Molti, per esempio, affermano che è il frutto di un ossessione patrimoniale della società contemporanea, altri ne sottolineano gli aspetti politici e emotivi che mascherano le insufficienze scientifiche.
Gli etnologi hanno parlato di una fissazione per la museificazione dei processi culturali che in molti casi si è risolta in una invenzione o in una esagerazione delle tradizioni di tipo spettacolare.
In questo modo, tra l’altro, non si salvaguarda la cultura, ma le sue rappresentazioni.
C’è anche, tra gli studiosi non occidentali, chi ha denunciato il rischio di una gerarchia globalizzata dei valori espressione di una economia morale ideologicamente appiattita sul neoliberismo.
Una economia morale che – in modo implicito – è interessata a costruire certi elenchi di beni immateriali piuttosto che altri scegliendo in base alle convenienze mercantili.
Queste obiezioni – che possono e in molti casi devono essere condivise – hanno riaperto le discussioni sul concetto e la definizione di cultura che sembravano sopite dopo la seconda guerra mondiale, discussioni che si sono allargate anche alla definizione di società e di comunità.

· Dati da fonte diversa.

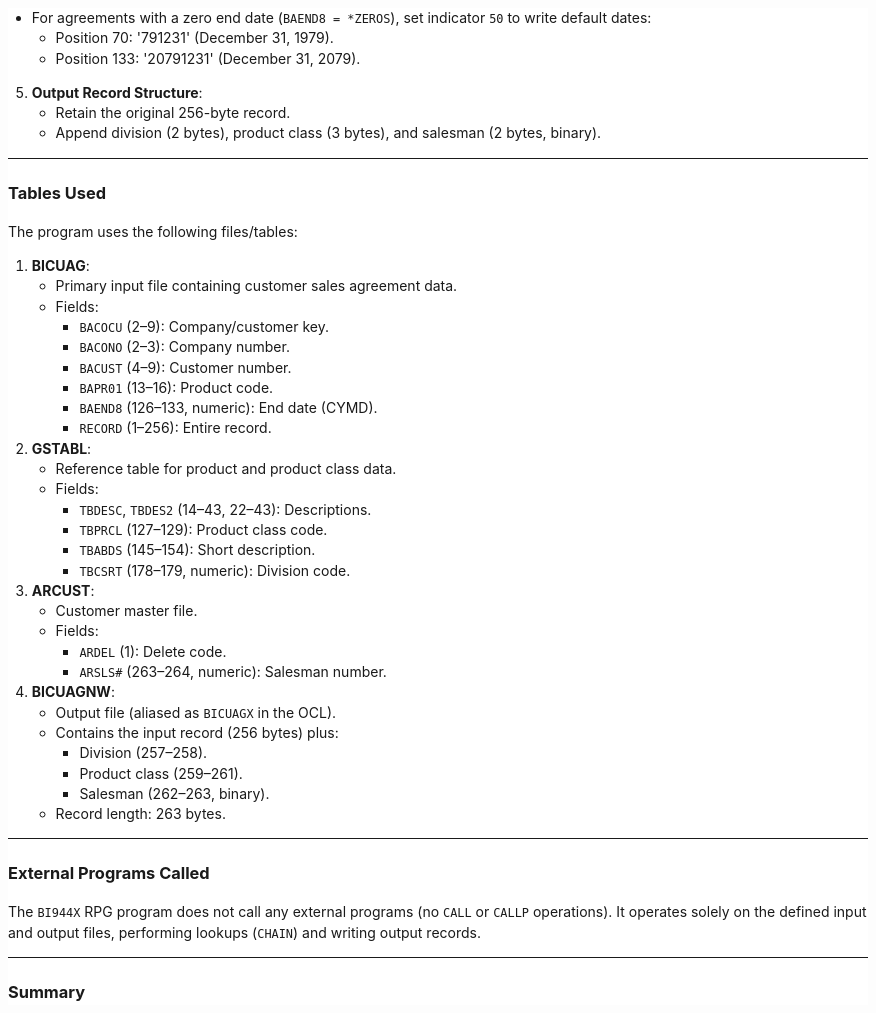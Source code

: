    - For agreements with a zero end date (`BAEND8 = *ZEROS`), set indicator `50` to write default dates:
     - Position 70: '791231' (December 31, 1979).
     - Position 133: '20791231' (December 31, 2079).
5. **Output Record Structure**:
   - Retain the original 256-byte record.
   - Append division (2 bytes), product class (3 bytes), and salesman (2 bytes, binary).

---

### Tables Used

The program uses the following files/tables:
1. **BICUAG**:
   - Primary input file containing customer sales agreement data.
   - Fields:
     - `BACOCU` (2–9): Company/customer key.
     - `BACONO` (2–3): Company number.
     - `BACUST` (4–9): Customer number.
     - `BAPR01` (13–16): Product code.
     - `BAEND8` (126–133, numeric): End date (CYMD).
     - `RECORD` (1–256): Entire record.
2. **GSTABL**:
   - Reference table for product and product class data.
   - Fields:
     - `TBDESC`, `TBDES2` (14–43, 22–43): Descriptions.
     - `TBPRCL` (127–129): Product class code.
     - `TBABDS` (145–154): Short description.
     - `TBCSRT` (178–179, numeric): Division code.
3. **ARCUST**:
   - Customer master file.
   - Fields:
     - `ARDEL` (1): Delete code.
     - `ARSLS#` (263–264, numeric): Salesman number.
4. **BICUAGNW**:
   - Output file (aliased as `BICUAGX` in the OCL).
   - Contains the input record (256 bytes) plus:
     - Division (257–258).
     - Product class (259–261).
     - Salesman (262–263, binary).
   - Record length: 263 bytes.

---

### External Programs Called

The `BI944X` RPG program does not call any external programs (no `CALL` or `CALLP` operations). It operates solely on the defined input and output files, performing lookups (`CHAIN`) and writing output records.

---

### Summary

Sulla scia di queste problematiche sta avanzando un nuovo concetto, quello dei diritti culturali e delle relative rivendicazioni che in qualche modo vengono a completare il capitolo degli studi coloniali nell’ambito dei cultural studies.
Un’ultima osservazione estremamente attuale, la difesa dei patrimoni culturali, materiali e immateriali, non deve assolutamente scontrarsi con le diversità migranti né cercare di sussumerle ma, di contro, deve favorire il loro diritto alla differenza.
In questo senso è interessante il fatto che negli Stati Uniti i segni di appartenenza a una comunità sono spesso esibiti con orgoglio e protetti, perché se è vero, come scriveva John Dewey, che la democrazie costituzionale è una community of communities, manifestare i segni visibili di appartenenza definisce la modernità e garantisce la democrazia.